_Brief_.
Scan the entries below for the word "coated". Copy each line that has it.

[Stored data]

Content starts

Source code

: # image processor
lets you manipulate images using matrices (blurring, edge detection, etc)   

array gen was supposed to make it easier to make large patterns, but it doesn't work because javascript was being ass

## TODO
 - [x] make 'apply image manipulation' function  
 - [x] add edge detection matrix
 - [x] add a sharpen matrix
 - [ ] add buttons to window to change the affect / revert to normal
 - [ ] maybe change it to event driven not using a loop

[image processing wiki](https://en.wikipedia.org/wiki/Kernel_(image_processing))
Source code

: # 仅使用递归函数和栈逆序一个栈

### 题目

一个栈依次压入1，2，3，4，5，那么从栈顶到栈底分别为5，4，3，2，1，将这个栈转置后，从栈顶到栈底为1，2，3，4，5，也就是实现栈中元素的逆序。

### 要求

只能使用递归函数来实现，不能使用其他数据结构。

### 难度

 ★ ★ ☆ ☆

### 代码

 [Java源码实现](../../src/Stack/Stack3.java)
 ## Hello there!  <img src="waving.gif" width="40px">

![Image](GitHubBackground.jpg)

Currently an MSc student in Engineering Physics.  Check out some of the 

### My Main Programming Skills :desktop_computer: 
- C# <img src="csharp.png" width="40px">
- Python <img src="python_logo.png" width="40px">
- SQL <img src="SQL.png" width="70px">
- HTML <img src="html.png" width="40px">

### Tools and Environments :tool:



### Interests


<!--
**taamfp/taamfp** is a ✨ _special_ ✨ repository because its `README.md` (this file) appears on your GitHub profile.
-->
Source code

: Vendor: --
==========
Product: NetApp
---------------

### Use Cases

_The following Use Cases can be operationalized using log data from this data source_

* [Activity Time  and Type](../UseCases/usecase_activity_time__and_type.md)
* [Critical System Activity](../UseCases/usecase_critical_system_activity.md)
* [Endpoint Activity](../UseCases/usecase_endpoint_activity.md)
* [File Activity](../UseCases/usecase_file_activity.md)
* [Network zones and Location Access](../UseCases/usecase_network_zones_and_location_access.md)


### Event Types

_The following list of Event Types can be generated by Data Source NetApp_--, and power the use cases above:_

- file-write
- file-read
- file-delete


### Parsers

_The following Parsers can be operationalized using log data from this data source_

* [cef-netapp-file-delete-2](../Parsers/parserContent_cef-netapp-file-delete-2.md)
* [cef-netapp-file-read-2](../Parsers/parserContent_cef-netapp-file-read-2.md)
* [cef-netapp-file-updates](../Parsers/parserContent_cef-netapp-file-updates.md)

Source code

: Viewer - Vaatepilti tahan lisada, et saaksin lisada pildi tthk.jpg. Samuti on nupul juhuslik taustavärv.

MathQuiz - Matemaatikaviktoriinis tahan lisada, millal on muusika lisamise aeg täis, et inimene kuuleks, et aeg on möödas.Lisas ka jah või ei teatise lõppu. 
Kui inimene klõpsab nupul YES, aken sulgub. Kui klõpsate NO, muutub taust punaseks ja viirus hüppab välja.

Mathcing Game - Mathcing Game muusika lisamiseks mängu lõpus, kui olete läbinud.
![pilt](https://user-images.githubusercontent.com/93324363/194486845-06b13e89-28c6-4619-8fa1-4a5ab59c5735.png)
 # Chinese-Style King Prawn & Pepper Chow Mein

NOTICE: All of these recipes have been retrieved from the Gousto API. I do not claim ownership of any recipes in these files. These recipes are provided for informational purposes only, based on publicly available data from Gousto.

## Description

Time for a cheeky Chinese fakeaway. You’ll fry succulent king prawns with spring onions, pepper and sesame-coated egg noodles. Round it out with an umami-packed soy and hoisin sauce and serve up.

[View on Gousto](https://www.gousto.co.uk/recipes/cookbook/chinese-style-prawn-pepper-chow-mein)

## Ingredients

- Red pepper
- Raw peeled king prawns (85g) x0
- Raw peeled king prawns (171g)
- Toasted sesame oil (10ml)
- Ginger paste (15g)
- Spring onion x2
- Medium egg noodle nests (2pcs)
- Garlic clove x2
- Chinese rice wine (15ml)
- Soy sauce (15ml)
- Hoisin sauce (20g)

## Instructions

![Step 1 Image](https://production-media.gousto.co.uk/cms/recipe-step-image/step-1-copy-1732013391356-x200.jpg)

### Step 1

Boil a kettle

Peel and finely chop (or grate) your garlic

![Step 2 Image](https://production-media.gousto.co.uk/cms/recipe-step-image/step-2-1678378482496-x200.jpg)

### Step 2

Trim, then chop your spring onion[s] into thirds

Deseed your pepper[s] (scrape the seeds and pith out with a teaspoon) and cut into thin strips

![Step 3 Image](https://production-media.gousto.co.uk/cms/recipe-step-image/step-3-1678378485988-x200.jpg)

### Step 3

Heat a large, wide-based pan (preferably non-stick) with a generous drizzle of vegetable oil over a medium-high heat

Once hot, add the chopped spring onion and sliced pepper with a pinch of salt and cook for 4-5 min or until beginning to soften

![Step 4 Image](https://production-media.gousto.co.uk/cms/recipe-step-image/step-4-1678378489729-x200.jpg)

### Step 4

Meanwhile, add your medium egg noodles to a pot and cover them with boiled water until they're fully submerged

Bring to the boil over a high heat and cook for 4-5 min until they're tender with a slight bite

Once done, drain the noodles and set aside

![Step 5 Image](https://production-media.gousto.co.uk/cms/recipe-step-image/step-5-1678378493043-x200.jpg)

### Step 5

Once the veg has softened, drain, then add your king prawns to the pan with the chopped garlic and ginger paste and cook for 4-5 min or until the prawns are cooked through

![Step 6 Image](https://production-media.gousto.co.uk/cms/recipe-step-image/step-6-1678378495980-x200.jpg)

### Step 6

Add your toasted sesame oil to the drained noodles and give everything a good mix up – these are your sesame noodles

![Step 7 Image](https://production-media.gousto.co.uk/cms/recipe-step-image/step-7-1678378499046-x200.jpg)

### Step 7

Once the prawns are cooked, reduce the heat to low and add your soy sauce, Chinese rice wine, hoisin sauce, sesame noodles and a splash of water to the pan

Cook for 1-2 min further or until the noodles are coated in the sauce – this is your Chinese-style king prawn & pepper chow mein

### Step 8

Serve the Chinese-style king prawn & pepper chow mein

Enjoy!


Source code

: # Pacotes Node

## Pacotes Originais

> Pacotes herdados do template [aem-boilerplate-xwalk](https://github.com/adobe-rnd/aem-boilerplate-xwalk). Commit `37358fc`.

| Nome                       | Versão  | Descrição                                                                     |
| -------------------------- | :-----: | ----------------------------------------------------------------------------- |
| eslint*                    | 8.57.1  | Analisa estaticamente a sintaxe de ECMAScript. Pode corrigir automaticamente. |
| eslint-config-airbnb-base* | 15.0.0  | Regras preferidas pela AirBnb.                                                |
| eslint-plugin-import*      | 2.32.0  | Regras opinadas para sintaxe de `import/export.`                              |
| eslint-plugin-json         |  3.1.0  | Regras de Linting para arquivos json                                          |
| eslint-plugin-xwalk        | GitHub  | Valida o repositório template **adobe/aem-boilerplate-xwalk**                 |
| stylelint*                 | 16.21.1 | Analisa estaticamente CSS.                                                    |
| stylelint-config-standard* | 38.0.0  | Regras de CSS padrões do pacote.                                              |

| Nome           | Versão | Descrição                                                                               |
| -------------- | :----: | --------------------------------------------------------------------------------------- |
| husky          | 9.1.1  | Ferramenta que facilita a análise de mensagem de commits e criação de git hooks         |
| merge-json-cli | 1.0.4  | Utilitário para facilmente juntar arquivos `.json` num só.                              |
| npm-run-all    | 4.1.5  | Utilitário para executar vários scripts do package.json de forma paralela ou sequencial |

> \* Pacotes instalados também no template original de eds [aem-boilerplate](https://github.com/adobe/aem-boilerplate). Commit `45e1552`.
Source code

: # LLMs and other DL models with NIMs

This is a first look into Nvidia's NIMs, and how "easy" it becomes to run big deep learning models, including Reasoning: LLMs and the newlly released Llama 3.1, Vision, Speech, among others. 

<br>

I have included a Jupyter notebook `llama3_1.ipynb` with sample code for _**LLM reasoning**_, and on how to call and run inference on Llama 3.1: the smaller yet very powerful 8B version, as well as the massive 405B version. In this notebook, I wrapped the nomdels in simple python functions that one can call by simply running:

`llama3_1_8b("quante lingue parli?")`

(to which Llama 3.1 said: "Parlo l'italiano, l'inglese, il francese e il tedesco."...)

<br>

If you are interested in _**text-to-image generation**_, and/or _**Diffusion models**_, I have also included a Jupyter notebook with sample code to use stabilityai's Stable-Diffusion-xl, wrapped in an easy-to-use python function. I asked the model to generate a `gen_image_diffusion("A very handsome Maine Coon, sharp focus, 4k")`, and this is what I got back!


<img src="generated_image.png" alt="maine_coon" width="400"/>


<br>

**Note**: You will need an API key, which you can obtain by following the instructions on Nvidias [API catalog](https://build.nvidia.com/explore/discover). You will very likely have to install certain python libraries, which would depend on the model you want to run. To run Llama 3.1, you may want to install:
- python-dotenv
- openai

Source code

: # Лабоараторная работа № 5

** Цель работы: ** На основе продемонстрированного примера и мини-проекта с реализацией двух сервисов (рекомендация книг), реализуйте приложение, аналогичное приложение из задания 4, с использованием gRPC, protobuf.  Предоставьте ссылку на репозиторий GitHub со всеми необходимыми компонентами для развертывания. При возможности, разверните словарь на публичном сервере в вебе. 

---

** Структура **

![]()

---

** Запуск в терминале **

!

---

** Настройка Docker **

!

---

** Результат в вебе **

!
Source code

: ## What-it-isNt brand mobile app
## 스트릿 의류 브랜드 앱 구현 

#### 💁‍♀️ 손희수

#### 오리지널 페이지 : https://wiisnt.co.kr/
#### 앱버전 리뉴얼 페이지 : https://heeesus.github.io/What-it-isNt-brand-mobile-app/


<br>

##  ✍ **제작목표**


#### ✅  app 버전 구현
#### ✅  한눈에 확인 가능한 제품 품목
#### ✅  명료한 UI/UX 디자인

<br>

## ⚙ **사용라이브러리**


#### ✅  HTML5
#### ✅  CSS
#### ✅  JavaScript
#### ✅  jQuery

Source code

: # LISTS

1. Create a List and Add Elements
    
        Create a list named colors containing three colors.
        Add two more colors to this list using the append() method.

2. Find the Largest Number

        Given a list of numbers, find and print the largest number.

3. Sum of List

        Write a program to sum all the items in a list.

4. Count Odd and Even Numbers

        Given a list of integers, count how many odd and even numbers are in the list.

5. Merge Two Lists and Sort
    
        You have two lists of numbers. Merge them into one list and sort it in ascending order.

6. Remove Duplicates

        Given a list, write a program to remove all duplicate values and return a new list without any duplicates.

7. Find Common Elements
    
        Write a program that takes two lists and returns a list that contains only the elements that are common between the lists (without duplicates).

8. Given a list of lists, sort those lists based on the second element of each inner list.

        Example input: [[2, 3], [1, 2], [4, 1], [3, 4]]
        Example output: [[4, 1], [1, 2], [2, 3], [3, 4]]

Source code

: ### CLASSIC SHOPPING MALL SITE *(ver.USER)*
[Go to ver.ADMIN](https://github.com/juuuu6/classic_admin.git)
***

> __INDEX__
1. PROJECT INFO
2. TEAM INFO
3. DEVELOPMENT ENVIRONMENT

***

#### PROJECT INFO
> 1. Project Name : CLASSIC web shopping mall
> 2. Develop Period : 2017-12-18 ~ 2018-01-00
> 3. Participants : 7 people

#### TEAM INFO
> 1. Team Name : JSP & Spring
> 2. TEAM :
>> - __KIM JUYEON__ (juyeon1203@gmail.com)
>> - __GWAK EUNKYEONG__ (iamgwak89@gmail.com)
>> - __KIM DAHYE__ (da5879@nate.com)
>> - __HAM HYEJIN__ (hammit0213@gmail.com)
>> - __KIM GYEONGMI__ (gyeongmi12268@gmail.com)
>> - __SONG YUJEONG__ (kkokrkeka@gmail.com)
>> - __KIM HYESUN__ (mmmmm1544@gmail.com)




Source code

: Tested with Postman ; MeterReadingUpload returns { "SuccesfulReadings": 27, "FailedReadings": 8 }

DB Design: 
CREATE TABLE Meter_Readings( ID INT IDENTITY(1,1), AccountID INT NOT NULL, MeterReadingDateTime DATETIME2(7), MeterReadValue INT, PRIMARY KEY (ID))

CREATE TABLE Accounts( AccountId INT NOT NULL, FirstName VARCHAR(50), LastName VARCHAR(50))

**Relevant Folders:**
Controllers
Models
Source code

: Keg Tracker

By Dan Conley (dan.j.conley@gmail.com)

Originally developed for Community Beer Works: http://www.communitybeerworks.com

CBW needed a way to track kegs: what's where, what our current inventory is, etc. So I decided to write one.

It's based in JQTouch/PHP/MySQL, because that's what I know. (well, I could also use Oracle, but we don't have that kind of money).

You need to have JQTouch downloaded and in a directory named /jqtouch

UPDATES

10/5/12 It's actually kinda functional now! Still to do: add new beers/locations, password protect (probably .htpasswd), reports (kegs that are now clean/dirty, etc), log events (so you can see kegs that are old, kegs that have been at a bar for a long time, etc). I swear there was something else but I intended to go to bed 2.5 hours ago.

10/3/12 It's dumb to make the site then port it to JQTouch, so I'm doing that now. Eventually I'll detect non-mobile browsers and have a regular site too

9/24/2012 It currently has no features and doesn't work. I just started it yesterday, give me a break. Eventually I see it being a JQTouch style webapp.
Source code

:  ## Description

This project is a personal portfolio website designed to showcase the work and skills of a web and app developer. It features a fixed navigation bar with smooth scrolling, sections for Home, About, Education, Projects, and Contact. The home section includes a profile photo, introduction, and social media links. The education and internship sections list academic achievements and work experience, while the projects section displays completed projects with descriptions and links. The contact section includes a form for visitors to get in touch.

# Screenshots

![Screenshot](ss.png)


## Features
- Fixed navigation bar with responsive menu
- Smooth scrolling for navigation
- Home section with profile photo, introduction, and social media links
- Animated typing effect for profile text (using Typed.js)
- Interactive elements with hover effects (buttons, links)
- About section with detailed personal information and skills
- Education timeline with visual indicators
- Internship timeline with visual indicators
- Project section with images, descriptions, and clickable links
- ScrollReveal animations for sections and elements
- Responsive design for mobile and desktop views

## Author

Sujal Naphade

Content ends

_Completed task_.
Time for a cheeky Chinese fakeaway. You’ll fry succulent king prawns with spring onions, pepper and sesame-coated egg noodles. Round it out with an umami-packed soy and hoisin sauce and serve up.
Cook for 1-2 min further or until the noodles are coated in the sauce – this is your Chinese-style king prawn & pepper chow mein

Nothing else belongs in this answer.